Contributions to MANDYOC are welcome. If you have an issue, a bug, a code contribution or a documentation contribution, thanks for helping to improve MANDYOC!
How to contribute to MANDYOC?
- Submitting bug reports and feature requests
- Writing tutorials or examples
- Fixing typos and improving to the documentation
- Writing code for everyone to use
Find the Issues and click New Issue. Remember to choose bug label for this type of issues.
When creating a bug report, please be as specific as possible when describing how to reproduce an issue, and include both the intended/expected result and what you are actually getting. Attach as much as possible of the following information to your issue:
- a minimal parameter file that reproduces the issue,
- the log.txt file that was created during the model run,
- the error message you saw on your screen,
- any information that helps us understand why you think this is a bug, and how to reproduce it.
First off, thank you for considering contributing to our project!
If you want to make some kind of contribution to MANDYOC, please note the following general guidelines.
We follow the git pull request workflow to make changes to our code base. Every change made goes through a pull request, even our own, so that our continuous integration services have a change to check that the code is up to standards and passes all our tests. This way, the master/main branch is always stable.

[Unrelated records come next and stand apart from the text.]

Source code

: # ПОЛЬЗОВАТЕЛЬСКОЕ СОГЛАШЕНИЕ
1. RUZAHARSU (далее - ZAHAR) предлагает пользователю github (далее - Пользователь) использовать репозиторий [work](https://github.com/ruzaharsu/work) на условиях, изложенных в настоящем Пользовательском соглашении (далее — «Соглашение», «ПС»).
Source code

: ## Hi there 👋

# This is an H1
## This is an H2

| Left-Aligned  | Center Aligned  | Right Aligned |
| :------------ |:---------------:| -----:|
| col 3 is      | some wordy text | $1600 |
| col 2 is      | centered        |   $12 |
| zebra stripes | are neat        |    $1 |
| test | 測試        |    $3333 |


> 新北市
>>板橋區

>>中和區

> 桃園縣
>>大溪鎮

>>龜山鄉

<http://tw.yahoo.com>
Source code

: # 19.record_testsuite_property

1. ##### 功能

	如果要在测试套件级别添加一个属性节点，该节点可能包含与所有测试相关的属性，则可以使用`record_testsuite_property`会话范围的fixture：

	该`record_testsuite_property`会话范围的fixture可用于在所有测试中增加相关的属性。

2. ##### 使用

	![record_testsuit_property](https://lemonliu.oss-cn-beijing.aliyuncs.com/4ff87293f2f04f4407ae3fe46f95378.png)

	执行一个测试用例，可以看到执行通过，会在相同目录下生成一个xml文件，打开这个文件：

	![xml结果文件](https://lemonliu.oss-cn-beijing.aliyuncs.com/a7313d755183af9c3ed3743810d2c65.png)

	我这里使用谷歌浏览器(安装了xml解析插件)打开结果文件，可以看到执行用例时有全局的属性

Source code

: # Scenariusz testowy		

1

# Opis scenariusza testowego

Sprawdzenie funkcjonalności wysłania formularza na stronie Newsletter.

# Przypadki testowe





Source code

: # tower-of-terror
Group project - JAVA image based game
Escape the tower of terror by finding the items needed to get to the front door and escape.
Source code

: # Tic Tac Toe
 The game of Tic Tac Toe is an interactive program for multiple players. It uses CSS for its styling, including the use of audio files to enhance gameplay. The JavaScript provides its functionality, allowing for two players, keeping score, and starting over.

General guidelines for pull requests (PRs):
-
Open an issue first describing what you want to do. If there is already an issue that matches your PR, leave a comment there instead to let us know what you plan to do.
-
Create a fork of the repository on your personal account. Then, clone it in your computer:
git clone your-fork-url
-
Create a separate branch (sometimes called a feature branch) on which you do your modifications:
git checkout -b branch-name
-
Once you have created your branch, make your changes and commit them. Remember to keep your commits atomic, that is, each commit should represent a single unit of change. Also, remember to write helpful commit messages, so that someone can understand what the commit does.
git add filename git commit
After that push up your changes to your fork:
git push
-
Make a pull request. Ensure the PR description clearly describes the problem and solution. Include the relevant issue number.
Remember to test your changes. We have a regression test to check that the Mandyoc output results are equal to the expected result.
To make this test you need to install pytest
and run:
make test
NOTE: you might need to manually set the environment variables PETSC_DIR
(and `PETSC_ARCH', if you are not using the prefix installation).
Ask any question you have by opening up an Issue, and labeling it as a question.